Étienne Schneider hatte am 23. Dezember die Spekulationen über seinen Rücktritt aus der Regierung beendet. Dabei sagte er auch, dass er sich zunächst der Familie widmen wolle. Einen direkten Wechsel in einen anderen Job schloss er aus. Jetzt heizt der Quotidien die Spekulationen um einen neue berufliche Perspektive des scheidenden Wirtschaftsministers erneut an.

In dem Bericht wird Schneider mit dem Direktorenposten bei der europäischen Weltraumagentur ESA in Verbindung gebracht. Mehrere Mitgliedsländer haben Schneider den Job offenbar angetragen, wie er gegenüber der Zeitung bestätigte. Eine Entscheidung wolle der Vize-Premier aber nicht treffen bevor seine Amtszeit offiziell beendet ist, sagte Schneider gegenüber Paperjam.

Februar ist Schluss

Am 4. Februar wird Schneider, bei einem Termin mit Großherzog Henri, seinen Rücktritt formal vollziehen. Der Großherzog muss den Rücktritt von Schneider annehmen. Der scheidende Vize-Premierminister knüpft seine Zusage für die Chefposition bei der ESA bereits an Reformen bei der Weltraumagentur. Die Agentur müsse «schneller und wettbewerbsfähiger» werden, sagte Schneider auf Nachfrage von Paperjam.
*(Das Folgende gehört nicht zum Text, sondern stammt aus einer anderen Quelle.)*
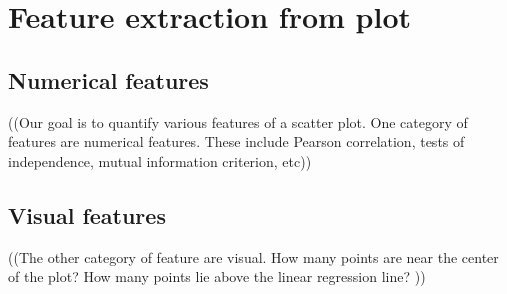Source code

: \section{Feature extraction from plot}
\label{sec:visualizer:features}

\subsection{Numerical features}

((Our goal is to quantify various features of a scatter plot. One category of features are numerical features. These include Pearson correlation, tests of independence, mutual information criterion, etc))

\subsection{Visual features}

((The other category of feature are visual. How many points are near the center of the plot? How many points lie above the linear regression line? ))

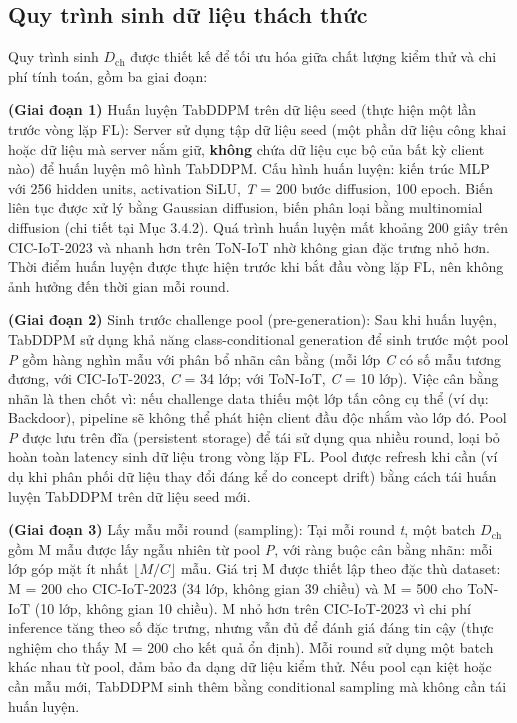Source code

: \subsection{Quy trình sinh dữ liệu thách thức}
Quy trình sinh $D_{\text{ch}}$ được thiết kế để tối ưu hóa giữa chất lượng kiểm thử và chi phí tính toán, gồm ba giai đoạn:

\textbf{(Giai đoạn 1)} Huấn luyện TabDDPM trên dữ liệu seed (thực hiện một lần trước vòng lặp FL): Server sử dụng tập dữ liệu seed (một phần dữ liệu công khai hoặc dữ liệu mà server nắm giữ, \textbf{không} chứa dữ liệu cục bộ của bất kỳ client nào) để huấn luyện mô hình TabDDPM. Cấu hình huấn luyện: kiến trúc MLP với 256 hidden units, activation SiLU, \emph{T} = 200 bước diffusion, 100 epoch. Biến liên tục được xử lý bằng Gaussian diffusion, biến phân loại bằng multinomial diffusion (chi tiết tại Mục 3.4.2). Quá trình huấn luyện mất khoảng 200 giây trên CIC-IoT-2023 và nhanh hơn trên ToN-IoT nhờ không gian đặc trưng nhỏ hơn. Thời điểm huấn luyện được thực hiện trước khi bắt đầu vòng lặp FL, nên không ảnh hưởng đến thời gian mỗi round.

\textbf{(Giai đoạn 2)} Sinh trước challenge pool (pre-generation): Sau khi huấn luyện, TabDDPM sử dụng khả năng class-conditional generation để sinh trước một pool \emph{P} gồm hàng nghìn mẫu với phân bổ nhãn cân bằng (mỗi lớp \emph{C} có số mẫu tương đương, với CIC-IoT-2023, \emph{C} = 34 lớp; với ToN-IoT, \emph{C} = 10 lớp). Việc cân bằng nhãn là then chốt vì: nếu challenge data thiếu một lớp tấn công cụ thể (ví dụ: Backdoor), pipeline sẽ không thể phát hiện client đầu độc nhắm vào lớp đó. Pool \emph{P} được lưu trên đĩa (persistent storage) để tái sử dụng qua nhiều round, loại bỏ hoàn toàn latency sinh dữ liệu trong vòng lặp FL. Pool được refresh khi cần (ví dụ khi phân phối dữ liệu thay đổi đáng kể do concept drift) bằng cách tái huấn luyện TabDDPM trên dữ liệu seed mới.

\textbf{(Giai đoạn 3)} Lấy mẫu mỗi round (sampling): Tại mỗi round \emph{t}, một batch $D_{\text{ch}}$ gồm M mẫu được lấy ngẫu nhiên từ pool \emph{P}, với ràng buộc cân bằng nhãn: mỗi lớp góp mặt ít nhất $\lfloor M/C \rfloor$ mẫu. Giá trị M được thiết lập theo đặc thù dataset: M = 200 cho CIC-IoT-2023 (34 lớp, không gian 39 chiều) và M = 500 cho ToN-IoT (10 lớp, không gian 10 chiều). M nhỏ hơn trên CIC-IoT-2023 vì chi phí inference tăng theo số đặc trưng, nhưng vẫn đủ để đánh giá đáng tin cậy (thực nghiệm cho thấy M = 200 cho kết quả ổn định). Mỗi round sử dụng một batch khác nhau từ pool, đảm bảo đa dạng dữ liệu kiểm thử. Nếu pool cạn kiệt hoặc cần mẫu mới, TabDDPM sinh thêm bằng conditional sampling mà không cần tái huấn luyện.

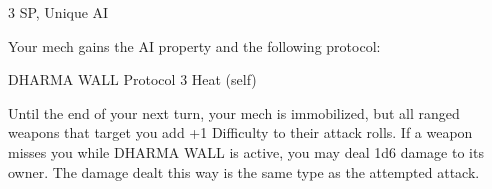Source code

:3 SP, Unique  
AI  

Your mech gains the AI property and the following protocol:
 

         DHARMA WALL  
         Protocol  
         3 Heat (self)  

         Until the end of your next turn, your mech is immobilized, but all ranged weapons that  
         target you add +1 Difficulty to their attack rolls. If a weapon misses you while DHARMA  
         WALL is active, you may deal 1d6 damage to its owner. The damage dealt this way is the  
         same type as the attempted attack.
Eile ist in der Sache nicht geboten. Das Mandat des aktuellen ESA-Direktors Jan Wörner läuft noch bis zum Ende des Sommers 2021. Der 65-jährige Deutsche ist seit 2015 Direktor der ESA in Paris. Für Schneider könnte der Schritt nach Paris ein echter Traumjob sein. Schließlich war die Raumfahrt eines der wichtigsten Themen seiner zurückliegenden Amtszeit.